– Не тщись, не услышат. Я к тебе пришел напомнить о потустороннем. Больно ты зациклился на реализме. Да, "общественное выше личного" – мое. При ровном сером поле мне легче увидеть цветок противостояния. Противостояния мне.
– Бред какой-то. Противостояния – кому? Вы кто? – Мишкин вгляделся в силуэт на фоне книжных полок. Силуэт как раз и прикрывал полку с религиозными книгами. Профиль – нечто среднее между известным портретом Данте и актером Гердтом. – Кто бы вы ни были… Может, у вас там в потустороннем и нет личностей, только серое, вот вы и вгоняете нас в общую серость.
– Ты, Мишкин, пока что рассуждаешь, будто все еще строитель светлого будущего. Остановись. Впрочем, ты уже остановлен.
Силуэт повернулся фронтально, и контуры его перестали напоминать кого-либо. Гость протянул руку, и острая боль в животе заставила Мишкина приподняться.
Чтобы найти таблетку, пришлось зажечь свет. Проснулась Галя.
– Если бы ты перед сном сделала мне укол, тогда бы еще понятно, – и Мишкин тревожно оглядел комнату.
– Ты о чем, Жень? Сделать укол?
– Да нет, я таблетку принял.
– Больно? А ты на работу хочешь!
– Опять за свое?! Не больно мне. Не боль-но! И прекрати об этом раз и навсегда! Вот черта на тебя нашлю, – и как-то скрипуче засмеялся.
– Ну спи тогда. И мне дай поспать.
Мишкин еще раз оглядел комнату по всему периметру и стал поудобнее устраиваться в постели, на всякий случай отвернувшись к стенке.
* * *
Выйдя на улицу, гости остановились, неловко переминаясь с ноги на ногу. Пора было прощаться. О том, что занимало их сейчас более всего, никто не заговаривал. Да и что можно сказать? Каждому хотелось произнести что-то незначительное и откланяться.
– Борис Георгиевич! Боря, нам по пути, по-моему? – разрушил неловкое молчание Олег.
– Да Бог с тобой. Боре прямо противоположно… – Алексей осекся, почувствовав толчок локтем, и вопросительно посмотрел на Олега.
– Можешь не затыкаться так стремительно, будто ты меня подвел. Ничего страшного: я не домой. А скрывать мне не от кого. Просто привык прятаться.
Напряжение прошло, и все заторопились – кто на остановку автобуса, кто в метро, а Олег с Борисом стали ловить машину. Такси не было – наняли левака. Совсем недавно правящий генсек перевернул жизнь, сказав: разрешено все, что не запрещено. И это, пожалуй, был один из краеугольных камней развивающегося переворота. Ведь в долгие советские времена было ровно наоборот: запрещено все, что не разрешено. В результате машины стали останавливаться, не больно-то оглядываясь на блюстителей… Неизвестно чего – блюстителей.

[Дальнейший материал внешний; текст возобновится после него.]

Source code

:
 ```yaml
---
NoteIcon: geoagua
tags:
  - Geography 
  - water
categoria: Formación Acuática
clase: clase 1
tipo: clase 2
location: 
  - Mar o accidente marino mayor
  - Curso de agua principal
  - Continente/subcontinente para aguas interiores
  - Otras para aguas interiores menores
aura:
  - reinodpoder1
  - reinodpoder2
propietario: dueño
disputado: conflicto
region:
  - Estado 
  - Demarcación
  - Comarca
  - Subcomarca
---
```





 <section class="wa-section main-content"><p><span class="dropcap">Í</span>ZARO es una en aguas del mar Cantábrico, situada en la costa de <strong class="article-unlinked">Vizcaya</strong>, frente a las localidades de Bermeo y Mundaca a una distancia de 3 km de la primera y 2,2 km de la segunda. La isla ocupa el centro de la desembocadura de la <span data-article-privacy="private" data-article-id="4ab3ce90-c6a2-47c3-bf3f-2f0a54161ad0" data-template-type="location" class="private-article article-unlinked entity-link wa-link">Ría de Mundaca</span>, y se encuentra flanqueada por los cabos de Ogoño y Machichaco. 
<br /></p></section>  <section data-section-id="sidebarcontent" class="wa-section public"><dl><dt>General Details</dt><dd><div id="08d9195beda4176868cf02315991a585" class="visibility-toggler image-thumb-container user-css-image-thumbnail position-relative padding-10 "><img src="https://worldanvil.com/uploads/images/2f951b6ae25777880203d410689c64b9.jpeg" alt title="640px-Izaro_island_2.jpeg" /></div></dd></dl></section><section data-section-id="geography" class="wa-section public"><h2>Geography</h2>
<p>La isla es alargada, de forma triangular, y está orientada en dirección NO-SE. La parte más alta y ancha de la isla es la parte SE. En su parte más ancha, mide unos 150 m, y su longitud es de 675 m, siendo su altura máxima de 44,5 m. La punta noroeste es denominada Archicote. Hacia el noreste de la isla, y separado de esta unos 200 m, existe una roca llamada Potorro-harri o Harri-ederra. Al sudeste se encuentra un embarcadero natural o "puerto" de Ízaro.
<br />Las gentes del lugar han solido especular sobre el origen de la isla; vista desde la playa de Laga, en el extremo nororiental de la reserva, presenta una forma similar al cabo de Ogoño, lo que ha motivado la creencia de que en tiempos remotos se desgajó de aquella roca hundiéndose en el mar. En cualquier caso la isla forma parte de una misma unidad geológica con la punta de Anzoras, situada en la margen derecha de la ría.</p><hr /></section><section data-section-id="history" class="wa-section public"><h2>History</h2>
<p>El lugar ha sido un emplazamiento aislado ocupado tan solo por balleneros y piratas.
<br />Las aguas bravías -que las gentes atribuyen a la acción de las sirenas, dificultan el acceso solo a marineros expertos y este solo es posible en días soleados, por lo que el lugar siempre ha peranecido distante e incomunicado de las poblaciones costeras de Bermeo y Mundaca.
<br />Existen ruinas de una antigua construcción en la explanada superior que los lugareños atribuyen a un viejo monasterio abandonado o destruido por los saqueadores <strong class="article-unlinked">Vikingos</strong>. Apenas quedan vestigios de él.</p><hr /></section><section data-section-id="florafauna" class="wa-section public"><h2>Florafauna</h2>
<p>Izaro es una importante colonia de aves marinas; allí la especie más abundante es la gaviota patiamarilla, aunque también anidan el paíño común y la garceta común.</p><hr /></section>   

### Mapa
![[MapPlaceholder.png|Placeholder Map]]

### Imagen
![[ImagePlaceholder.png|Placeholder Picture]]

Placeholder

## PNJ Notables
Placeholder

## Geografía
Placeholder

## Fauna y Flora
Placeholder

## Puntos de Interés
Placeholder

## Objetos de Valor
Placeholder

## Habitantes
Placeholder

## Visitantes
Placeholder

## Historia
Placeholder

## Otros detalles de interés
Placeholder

– Ну что, профессор, опять едешь кого-то лечить?
Олег засмеялся:
– А что? Я свободный человек. Ученый в свободном поиске.
– Да ничего. Я в порядке научного интереса.
– Могу поделиться опытом.
– Обхожусь. Тем более, насколько я знаю, наши научные интересы лежат в разных плоскостях. Ты ведь не пьешь?
– Да нет. Если надо, могу. Можем заехать купить по дороге.
– Купить?! Разгулялся. Забыл, где живешь?
– Забыл, брат, забыл. Только не где, а когда. Дело не в месте. Но вот времечко…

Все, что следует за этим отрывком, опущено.